The immediate furor over Glock-gate at Mount St. Mary's University has died down, so it's an opportune moment to take the focus off this particular bunny-drowning president (who resigned as I was writing this), and to consider what's at stake at MSMU and beyond.
The plight of the small liberal-arts college is well known. Hundreds of these colleges dot the map of America (at least its eastern half). Most of them are far more expensive than public universities, because they are (a) private and (b) often have expensive, historic campuses to maintain. In an era of diminishing economic returns on a Bachelor's degree, the costly private option becomes less attractive.
Liberal-arts colleges now find themselves in a brutal competition to attract a certain kind of paying student. By and large, students are not moneymakers for the college if they are poor enough to qualify for need-based aid, pedigreed enough to command major scholarship offers, or a minority who must be lured, with a nice tuition discount, to a place like Crawfordsville, Indiana. In short, white mediocrity is the bread and butter of the contemporary liberal-arts college.
But in order for the formula to work, these colleges must have a critical mass of students. There have to be enough profit-generating students to allow the college to take a loss on the students who will boost selectivity™ and diversity™. This is why Simon Newman wants to increase enrollment at MSMU and why college presidents everywhere lose sleep over enrollment numbers. These pressures are not unique to liberal-arts colleges, just more acute because of their relatively small size and their already inflated tuition.

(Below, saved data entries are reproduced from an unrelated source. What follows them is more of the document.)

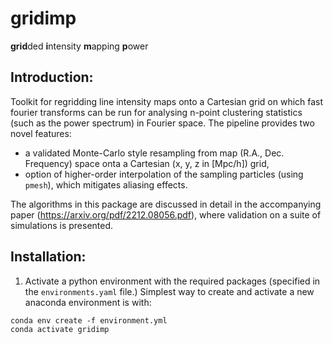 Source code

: # gridimp
**grid**ded **i**ntensity **m**apping **p**ower

## Introduction:
Toolkit for regridding line intensity maps onto a Cartesian grid on which fast fourier transforms can be run for analysing n-point clustering statistics (such as the power spectrum) in Fourier space. The pipeline provides two novel features: 
 - a validated Monte-Carlo style resampling from map (R.A., Dec. Frequency) space onta a Cartesian (x, y, z in [Mpc/h]) grid,
 - option of higher-order interpolation of the sampling particles (using ``pmesh``), which mitigates aliasing effects. 

The algorithms in this package are discussed in detail in the accompanying paper (https://arxiv.org/pdf/2212.08056.pdf), where validation on a suite of simulations is presented.

## Installation:
1. Activate a python environment with the required packages (specified in the `environments.yaml` file.) Simplest way to create and activate a new anaconda environment is with:
```
conda env create -f environment.yml
conda activate gridimp
```
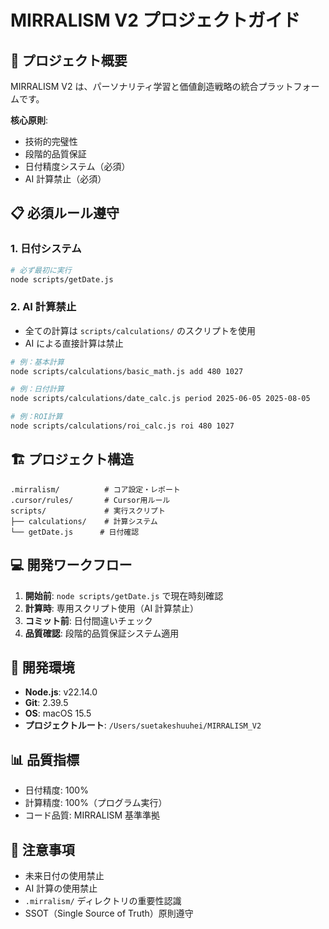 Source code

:# MIRRALISM V2 プロジェクトガイド

## 🎯 プロジェクト概要

MIRRALISM V2 は、パーソナリティ学習と価値創造戦略の統合プラットフォームです。

**核心原則**:

- 技術的完璧性
- 段階的品質保証
- 日付精度システム（必須）
- AI 計算禁止（必須）

## 📋 必須ルール遵守

### 1. 日付システム

```bash
# 必ず最初に実行
node scripts/getDate.js
```

### 2. AI 計算禁止

- 全ての計算は `scripts/calculations/` のスクリプトを使用
- AI による直接計算は禁止

```bash
# 例：基本計算
node scripts/calculations/basic_math.js add 480 1027

# 例：日付計算
node scripts/calculations/date_calc.js period 2025-06-05 2025-08-05

# 例：ROI計算
node scripts/calculations/roi_calc.js roi 480 1027
```

## 🏗️ プロジェクト構造

```
.mirralism/          # コア設定・レポート
.cursor/rules/       # Cursor用ルール
scripts/             # 実行スクリプト
├── calculations/    # 計算システム
└── getDate.js      # 日付確認
```

## 💻 開発ワークフロー

1. **開始前**: `node scripts/getDate.js` で現在時刻確認
2. **計算時**: 専用スクリプト使用（AI 計算禁止）
3. **コミット前**: 日付間違いチェック
4. **品質確認**: 段階的品質保証システム適用

## 🔧 開発環境

- **Node.js**: v22.14.0
- **Git**: 2.39.5
- **OS**: macOS 15.5
- **プロジェクトルート**: `/Users/suetakeshuuhei/MIRRALISM_V2`

## 📊 品質指標

- 日付精度: 100%
- 計算精度: 100%（プログラム実行）
- コード品質: MIRRALISM 基準準拠

## 🚨 注意事項

- 未来日付の使用禁止
- AI 計算の使用禁止
- `.mirralism/` ディレクトリの重要性認識
- SSOT（Single Source of Truth）原則遵守
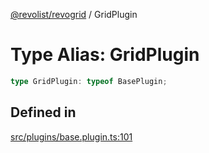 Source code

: [@revolist/revogrid](README.md) / GridPlugin

# Type Alias: GridPlugin

```ts
type GridPlugin: typeof BasePlugin;
```

## Defined in

[src/plugins/base.plugin.ts:101](https://github.com/revolist/revogrid/blob/834ef2bcc7d11d36bb9e66716a7f07087a633494/src/plugins/base.plugin.ts#L101)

Historically, at public universities, tuition dollars have been less important for the bottom line, but this is changing. Legislators in most states have become less friendly to funding public universities, even as students and faculty become less white. Coincidence? University administrators themselves, many of them cast in the mold of Gordon Gecko (or Simon Newman), now increasingly prefer tuition dollars over state funds, which have more strings attached.

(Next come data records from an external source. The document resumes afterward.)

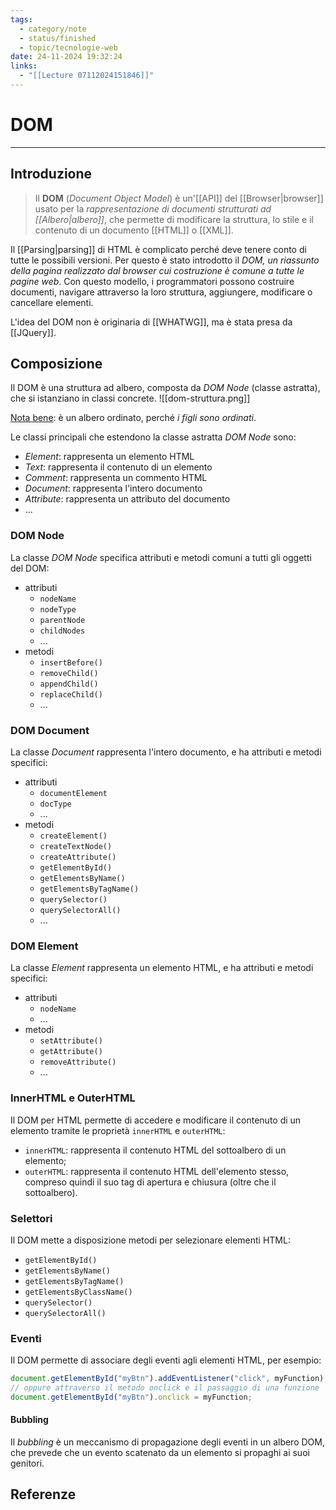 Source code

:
 ```yaml
---
tags:
  - category/note
  - status/finished
  - topic/tecnologie-web
date: 24-11-2024 19:32:24
links:
  - "[[Lecture 07112024151846]]"
---
```

# DOM
---
## Introduzione
> Il **DOM** (_Document Object Model_) è un'[[API]] del [[Browser|browser]] usato per la _rappresentazione di documenti strutturati ad [[Albero|albero]]_, che permette di modificare la struttura, lo stile e il contenuto di un documento [[HTML]] o [[XML]].

Il [[Parsing|parsing]] di HTML è complicato perché deve tenere conto di tutte le possibili versioni. Per questo è stato introdotto il _DOM, un riassunto della pagina realizzato dal browser cui costruzione è comune a tutte le pagine web_. Con questo modello, i programmatori possono costruire documenti, navigare attraverso la loro struttura, aggiungere, modificare o cancellare elementi.

L'idea del DOM non è originaria di [[WHATWG]], ma è stata presa da [[JQuery]].

## Composizione
Il DOM è una struttura ad albero, composta da _DOM Node_ (classe astratta), che si istanziano in classi concrete.
![[dom-struttura.png]]

<u>Nota bene</u>: è un albero ordinato, perché _i figli sono ordinati_.

Le classi principali che estendono la classe astratta _DOM Node_ sono:
- _Element_: rappresenta un elemento HTML
- _Text_: rappresenta il contenuto di un elemento
- _Comment_: rappresenta un commento HTML
- _Document_: rappresenta l'intero documento
- _Attribute_: rappresenta un attributo del documento
- ...

### DOM Node
La classe _DOM Node_ specifica attributi e metodi comuni a tutti gli oggetti del DOM:
- attributi
	- `nodeName`
	- `nodeType`
	- `parentNode`
	- `childNodes`
	- ...
- metodi
	- `insertBefore()`
	- `removeChild()`
	- `appendChild()`
	- `replaceChild()`
	- ...

### DOM Document
La classe _Document_ rappresenta l'intero documento, e ha attributi e metodi specifici:
- attributi
	- `documentElement`
	- `docType`
	- ...
- metodi
	- `createElement()`
	- `createTextNode()`
	- `createAttribute()`
	- `getElementById()`
	- `getElementsByName()`
	- `getElementsByTagName()`
	- `querySelector()`
	- `querySelectorAll()`
	- ...

### DOM Element
La classe _Element_ rappresenta un elemento HTML, e ha attributi e metodi specifici:
- attributi
	- `nodeName`
	- ...
- metodi
	- `setAttribute()`
	- `getAttribute()`
	- `removeAttribute()`
	- ...

### InnerHTML e OuterHTML
Il DOM per HTML permette di accedere e modificare il contenuto di un elemento tramite le proprietà `innerHTML` e `outerHTML`:
- `innerHTML`: rappresenta il contenuto HTML del sottoalbero di un elemento;
- `outerHTML`: rappresenta il contenuto HTML dell'elemento stesso, compreso quindi il suo tag di apertura e chiusura (oltre che il sottoalbero).

### Selettori
Il DOM mette a disposizione metodi per selezionare elementi HTML:
- `getElementById()`
- `getElementsByName()`
- `getElementsByTagName()`
- `getElementsByClassName()`
- `querySelector()`
- `querySelectorAll()`

### Eventi
Il DOM permette di associare degli eventi agli elementi HTML, per esempio:
```javascript
document.getElementById("myBtn").addEventListener("click", myFunction);
// oppure attraverso il metodo onclick e il passaggio di una funzione
document.getElementById("myBtn").onclick = myFunction;
```

#### Bubbling
Il _bubbling_ è un meccanismo di propagazione degli eventi in un albero DOM, che prevede che un evento scatenato da un elemento si propaghi ai suoi genitori.

## Referenze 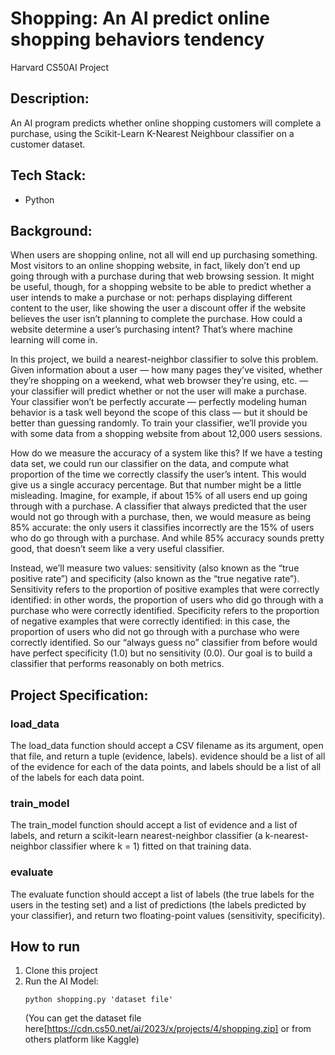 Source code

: # Shopping: An AI predict online shopping behaviors tendency

Harvard CS50AI Project

## Description:

An AI program predicts whether online shopping customers will complete a purchase, using the Scikit-Learn K-Nearest Neighbour classifier on a customer dataset.

## Tech Stack:

* Python

## Background:

When users are shopping online, not all will end up purchasing something. Most visitors to an online shopping website, in fact, likely don’t end up going through with a purchase during that web browsing session. It might be useful, though, for a shopping website to be able to predict whether a user intends to make a purchase or not: perhaps displaying different content to the user, like showing the user a discount offer if the website believes the user isn’t planning to complete the purchase. How could a website determine a user’s purchasing intent? That’s where machine learning will come in.

In this project, we build a nearest-neighbor classifier to solve this problem. Given information about a user — how many pages they’ve visited, whether they’re shopping on a weekend, what web browser they’re using, etc. — your classifier will predict whether or not the user will make a purchase. Your classifier won’t be perfectly accurate — perfectly modeling human behavior is a task well beyond the scope of this class — but it should be better than guessing randomly. To train your classifier, we’ll provide you with some data from a shopping website from about 12,000 users sessions.

How do we measure the accuracy of a system like this? If we have a testing data set, we could run our classifier on the data, and compute what proportion of the time we correctly classify the user’s intent. This would give us a single accuracy percentage. But that number might be a little misleading. Imagine, for example, if about 15% of all users end up going through with a purchase. A classifier that always predicted that the user would not go through with a purchase, then, we would measure as being 85% accurate: the only users it classifies incorrectly are the 15% of users who do go through with a purchase. And while 85% accuracy sounds pretty good, that doesn’t seem like a very useful classifier.

Instead, we’ll measure two values: sensitivity (also known as the “true positive rate”) and specificity (also known as the “true negative rate”). Sensitivity refers to the proportion of positive examples that were correctly identified: in other words, the proportion of users who did go through with a purchase who were correctly identified. Specificity refers to the proportion of negative examples that were correctly identified: in this case, the proportion of users who did not go through with a purchase who were correctly identified. So our “always guess no” classifier from before would have perfect specificity (1.0) but no sensitivity (0.0). Our goal is to build a classifier that performs reasonably on both metrics.

## Project Specification:

### load_data
The load_data function should accept a CSV filename as its argument, open that file, and return a tuple (evidence, labels). evidence should be a list of all of the evidence for each of the data points, and labels should be a list of all of the labels for each data point.

### train_model
The train_model function should accept a list of evidence and a list of labels, and return a scikit-learn nearest-neighbor classifier (a k-nearest-neighbor classifier where k = 1) fitted on that training data.

### evaluate
The evaluate function should accept a list of labels (the true labels for the users in the testing set) and a list of predictions (the labels predicted by your classifier), and return two floating-point values (sensitivity, specificity).

## How to run

1. Clone this project
2. Run the AI Model:
   ```
   python shopping.py 'dataset file'
   ```
   (You can get the dataset file here[https://cdn.cs50.net/ai/2023/x/projects/4/shopping.zip] or from others platform like Kaggle)
   
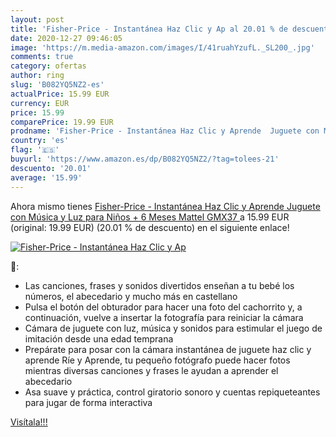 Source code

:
 ```yaml
---
layout: post
title: 'Fisher-Price - Instantánea Haz Clic y Ap al 20.01 % de descuento'
date: 2020-12-27 09:46:05
image: 'https://m.media-amazon.com/images/I/41ruahYzufL._SL200_.jpg'
comments: true
category: ofertas
author: ring
slug: 'B082YQ5NZ2-es'
actualPrice: 15.99 EUR
currency: EUR
price: 15.99
comparePrice: 19.99 EUR
prodname: 'Fisher-Price - Instantánea Haz Clic y Aprende  Juguete con Música y Luz para Niños + 6 Meses  Mattel GMX37 '
country: 'es'
flag: '🇪🇸'
buyurl: 'https://www.amazon.es/dp/B082YQ5NZ2/?tag=tolees-21'
descuento: '20.01'
average: '15.99'
---
```


Ahora mismo tienes [Fisher-Price - Instantánea Haz Clic y Aprende  Juguete con Música y Luz para Niños + 6 Meses  Mattel GMX37 ](https://www.amazon.es/dp/B082YQ5NZ2/?tag=tolees-21) a 15.99 EUR (original: 19.99 EUR) (20.01 %  de descuento) en el siguiente enlace!

[![Fisher-Price - Instantánea Haz Clic y Ap](https://m.media-amazon.com/images/I/41ruahYzufL._SL200_.jpg)](https://www.amazon.es/dp/B082YQ5NZ2/?tag=tolees-21)

🔎:

- Las canciones, frases y sonidos divertidos enseñan a tu bebé los números, el abecedario y mucho más en castellano
- Pulsa el botón del obturador para hacer una foto del cachorrito y, a continuación, vuelve a insertar la fotografía para reiniciar la cámara
- Cámara de juguete con luz, música y sonidos para estimular el juego de imitación desde una edad temprana
- Prepárate para posar con la cámara instantánea de juguete haz clic y aprende Ríe y Aprende, tu pequeño fotógrafo puede hacer fotos mientras diversas canciones y frases le ayudan a aprender el abecedario
- Asa suave y práctica, control giratorio sonoro y cuentas repiqueteantes para jugar de forma interactiva

[Visítala!!!](https://www.amazon.es/dp/B082YQ5NZ2/?tag=tolees-21)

Public universities, like their private counterparts, game the rankings in order to compete for paying students, many of whom are international or from other states and pay higher tuition. One way to climb the ladder is to boost "selectivity" by making admissions standards more stringent. Consequentially, public universities become more stratified, with top flagships accepting fewer local students.
Since international and out-of-state students pay more, this limits the income diversity, and therefore the ethnic diversity, of the student body. Top publics are now hard to distinguish from private universities, where students are mostly white and wealthy. The carefully calibrated diversity quota, along with the ubiquitous "multicultural center," allow universities to plausibly claim that they support minorities. However, a closer look at demographics belies this claim.
To cite a single key example, UC Berkeley's students and faculty are considerably less diverse than the state at large. California has a Latino majority, yet its flagship campus boasts an undergraduate Latino enrollment that, according to the most generous figures, sits around 20%. This shows the opposite of a commitment to diversity.
As Marshall Steinbaum notes, segregation according to institutional prestige is becoming commonplace.
We have all of this emphasis on getting minority students into college, but there’s almost no attention paid to the fact that minority students disproportionately go to lousy colleges. The better colleges, the four-year nonprofit institutions with track records of graduating very successful students, are by and large still difficult to access for minorities.
This stratification will only intensify as colleges turn to the "Newman Strategy" of leveraging student data in order to profile "low performers" to eliminate with pre-emptive dismissals. This is the educational version of the "signature strike."
Moreover, as Steinbaum goes on to explain, this strategy has the potential to remake institutions.
In addition to regulating colleges for drop-outs and delinquency, there's a definite chance that colleges would be regulated for graduates' earnings as well. The effect of that will be to induce institutions to force students into “in-demand” majors, and possibly even close down other departments. That is an ideological purge masquerading as an economic or higher education reform policy.
It's not implausible to think that universities will begin to actively discourage certain majors, even if this particular case isn't exactly a smoking Glock.
If education becomes "regulated for graduates' earnings," it becomes job-training, an extension of the workplace. If students are workers, they are subject to layoffs (dismissals), and it won't be long until higher education becomes, once again, the domain of the elite.
Land-grant universities, somewhat remarkably, were intended to provide the masses with an education that was not merely vocational or technical. The 1862 Morrill Act made it clear that the land-grant institutions were to "promote the liberal and practical education of the industrial classes."
So when administrators like Newman hatch plans like Mount 2.0, they betray the mission of the university, whether public or private, and hollow out the concept of education itself. Education, to mean anything, must be more than instrumental. It must be the self-realization of the individual, rather than the realization of profit.